(DATA UNDER STUDY Opens)
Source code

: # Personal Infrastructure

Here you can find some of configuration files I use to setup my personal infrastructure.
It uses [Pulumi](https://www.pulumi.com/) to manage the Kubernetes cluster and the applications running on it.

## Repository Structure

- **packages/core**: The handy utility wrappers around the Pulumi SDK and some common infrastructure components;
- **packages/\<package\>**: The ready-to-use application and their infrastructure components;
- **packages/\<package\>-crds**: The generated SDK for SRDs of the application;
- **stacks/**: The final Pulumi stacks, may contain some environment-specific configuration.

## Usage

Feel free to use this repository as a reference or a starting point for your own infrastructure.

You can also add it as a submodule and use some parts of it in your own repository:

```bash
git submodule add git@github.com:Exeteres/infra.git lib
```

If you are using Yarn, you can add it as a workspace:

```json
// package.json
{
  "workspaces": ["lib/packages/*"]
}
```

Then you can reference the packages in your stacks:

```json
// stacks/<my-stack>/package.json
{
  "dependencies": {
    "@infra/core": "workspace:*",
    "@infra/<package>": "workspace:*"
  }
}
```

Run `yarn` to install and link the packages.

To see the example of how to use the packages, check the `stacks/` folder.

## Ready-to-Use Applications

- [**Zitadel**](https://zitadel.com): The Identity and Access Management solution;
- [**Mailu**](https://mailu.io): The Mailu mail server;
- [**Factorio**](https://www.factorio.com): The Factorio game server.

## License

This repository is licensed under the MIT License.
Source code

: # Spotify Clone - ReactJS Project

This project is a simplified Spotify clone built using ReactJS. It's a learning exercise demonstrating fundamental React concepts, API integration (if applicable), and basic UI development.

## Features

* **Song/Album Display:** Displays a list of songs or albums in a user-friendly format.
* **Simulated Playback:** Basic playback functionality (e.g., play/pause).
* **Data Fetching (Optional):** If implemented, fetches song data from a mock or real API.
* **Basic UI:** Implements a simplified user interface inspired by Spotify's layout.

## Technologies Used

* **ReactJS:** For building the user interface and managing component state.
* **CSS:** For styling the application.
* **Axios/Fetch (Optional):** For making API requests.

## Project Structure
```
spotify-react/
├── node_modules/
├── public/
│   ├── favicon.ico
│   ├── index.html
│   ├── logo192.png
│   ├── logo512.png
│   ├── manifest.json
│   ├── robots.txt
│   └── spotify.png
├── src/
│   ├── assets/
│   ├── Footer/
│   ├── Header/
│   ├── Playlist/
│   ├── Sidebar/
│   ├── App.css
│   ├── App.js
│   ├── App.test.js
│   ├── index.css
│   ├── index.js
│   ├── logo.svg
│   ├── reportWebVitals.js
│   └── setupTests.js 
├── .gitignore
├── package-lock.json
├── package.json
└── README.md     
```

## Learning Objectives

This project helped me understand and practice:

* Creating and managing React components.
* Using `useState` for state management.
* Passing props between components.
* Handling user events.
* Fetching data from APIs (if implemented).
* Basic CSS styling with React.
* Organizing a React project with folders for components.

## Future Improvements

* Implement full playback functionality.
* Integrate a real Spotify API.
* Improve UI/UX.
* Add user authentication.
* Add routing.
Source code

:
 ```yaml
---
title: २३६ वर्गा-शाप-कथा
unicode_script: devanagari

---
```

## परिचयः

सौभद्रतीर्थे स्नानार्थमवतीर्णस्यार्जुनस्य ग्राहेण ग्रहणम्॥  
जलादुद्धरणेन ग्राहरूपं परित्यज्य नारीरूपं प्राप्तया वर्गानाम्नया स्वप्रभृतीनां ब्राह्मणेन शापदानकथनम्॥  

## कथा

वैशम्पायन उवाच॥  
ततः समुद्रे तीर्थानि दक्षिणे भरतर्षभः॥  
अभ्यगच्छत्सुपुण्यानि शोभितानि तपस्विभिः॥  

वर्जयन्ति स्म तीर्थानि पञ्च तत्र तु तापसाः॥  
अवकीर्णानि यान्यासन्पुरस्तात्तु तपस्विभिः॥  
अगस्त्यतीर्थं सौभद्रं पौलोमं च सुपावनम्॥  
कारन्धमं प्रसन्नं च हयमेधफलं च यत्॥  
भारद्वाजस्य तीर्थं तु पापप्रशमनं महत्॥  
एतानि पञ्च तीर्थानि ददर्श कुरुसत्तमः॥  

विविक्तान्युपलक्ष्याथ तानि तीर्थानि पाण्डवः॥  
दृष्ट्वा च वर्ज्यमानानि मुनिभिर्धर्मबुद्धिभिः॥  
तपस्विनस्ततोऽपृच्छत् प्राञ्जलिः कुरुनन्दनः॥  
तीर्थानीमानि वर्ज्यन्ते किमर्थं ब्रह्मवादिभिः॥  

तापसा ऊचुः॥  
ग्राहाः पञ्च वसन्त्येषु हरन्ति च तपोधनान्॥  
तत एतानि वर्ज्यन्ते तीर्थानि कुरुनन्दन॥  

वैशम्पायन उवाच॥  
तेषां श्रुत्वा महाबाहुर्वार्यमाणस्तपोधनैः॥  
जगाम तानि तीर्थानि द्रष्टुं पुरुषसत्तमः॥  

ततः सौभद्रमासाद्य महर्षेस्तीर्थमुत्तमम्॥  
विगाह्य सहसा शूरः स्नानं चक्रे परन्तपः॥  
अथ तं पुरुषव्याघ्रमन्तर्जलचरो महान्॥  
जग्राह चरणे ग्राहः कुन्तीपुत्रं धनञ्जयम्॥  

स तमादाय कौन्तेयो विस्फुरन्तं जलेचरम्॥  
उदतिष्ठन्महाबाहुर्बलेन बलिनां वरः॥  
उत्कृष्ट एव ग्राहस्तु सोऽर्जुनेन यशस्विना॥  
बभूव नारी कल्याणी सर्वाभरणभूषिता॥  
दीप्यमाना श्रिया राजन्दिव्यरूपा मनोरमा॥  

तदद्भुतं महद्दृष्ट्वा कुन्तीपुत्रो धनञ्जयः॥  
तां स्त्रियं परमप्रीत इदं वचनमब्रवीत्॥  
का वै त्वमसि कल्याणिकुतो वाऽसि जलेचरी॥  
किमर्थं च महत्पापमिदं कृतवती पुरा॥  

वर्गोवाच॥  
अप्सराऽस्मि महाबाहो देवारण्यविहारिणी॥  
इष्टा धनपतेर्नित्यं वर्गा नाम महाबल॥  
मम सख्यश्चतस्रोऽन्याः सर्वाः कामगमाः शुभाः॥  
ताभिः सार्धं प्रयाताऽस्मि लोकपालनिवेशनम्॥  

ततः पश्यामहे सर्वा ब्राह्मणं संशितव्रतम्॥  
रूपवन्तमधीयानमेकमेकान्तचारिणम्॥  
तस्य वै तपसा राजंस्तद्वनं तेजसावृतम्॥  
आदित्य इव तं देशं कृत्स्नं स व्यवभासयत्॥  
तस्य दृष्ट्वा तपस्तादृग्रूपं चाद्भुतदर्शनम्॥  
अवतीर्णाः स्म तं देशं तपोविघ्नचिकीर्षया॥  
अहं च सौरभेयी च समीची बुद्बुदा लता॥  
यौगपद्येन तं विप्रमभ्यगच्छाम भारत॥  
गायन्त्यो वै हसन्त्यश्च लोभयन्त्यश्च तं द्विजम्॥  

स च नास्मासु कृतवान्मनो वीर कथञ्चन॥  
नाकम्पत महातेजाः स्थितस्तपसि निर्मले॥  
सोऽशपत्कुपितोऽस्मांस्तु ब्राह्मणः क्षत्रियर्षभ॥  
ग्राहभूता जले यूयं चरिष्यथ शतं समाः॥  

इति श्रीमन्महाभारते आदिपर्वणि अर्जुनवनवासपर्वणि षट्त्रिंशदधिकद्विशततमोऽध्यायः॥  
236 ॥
(DATA UNDER STUDY Closes)
**WHAT YOU SHOULD DO**. What is needed is an exact copy of the entries from their first line down to the line with "a user-friendly format.", that line included, and nothing beyond it.

**ANSWER SPACE**.
Source code

: # Personal Infrastructure

Here you can find some of configuration files I use to setup my personal infrastructure.
It uses [Pulumi](https://www.pulumi.com/) to manage the Kubernetes cluster and the applications running on it.

## Repository Structure

- **packages/core**: The handy utility wrappers around the Pulumi SDK and some common infrastructure components;
- **packages/\<package\>**: The ready-to-use application and their infrastructure components;
- **packages/\<package\>-crds**: The generated SDK for SRDs of the application;
- **stacks/**: The final Pulumi stacks, may contain some environment-specific configuration.

## Usage

Feel free to use this repository as a reference or a starting point for your own infrastructure.

You can also add it as a submodule and use some parts of it in your own repository:

```bash
git submodule add git@github.com:Exeteres/infra.git lib
```

If you are using Yarn, you can add it as a workspace:

```json
// package.json
{
  "workspaces": ["lib/packages/*"]
}
```

Then you can reference the packages in your stacks:

```json
// stacks/<my-stack>/package.json
{
  "dependencies": {
    "@infra/core": "workspace:*",
    "@infra/<package>": "workspace:*"
  }
}
```

Run `yarn` to install and link the packages.

To see the example of how to use the packages, check the `stacks/` folder.

## Ready-to-Use Applications

- [**Zitadel**](https://zitadel.com): The Identity and Access Management solution;
- [**Mailu**](https://mailu.io): The Mailu mail server;
- [**Factorio**](https://www.factorio.com): The Factorio game server.

## License

This repository is licensed under the MIT License.
Source code

: # Spotify Clone - ReactJS Project

This project is a simplified Spotify clone built using ReactJS. It's a learning exercise demonstrating fundamental React concepts, API integration (if applicable), and basic UI development.

## Features

* **Song/Album Display:** Displays a list of songs or albums in a user-friendly format.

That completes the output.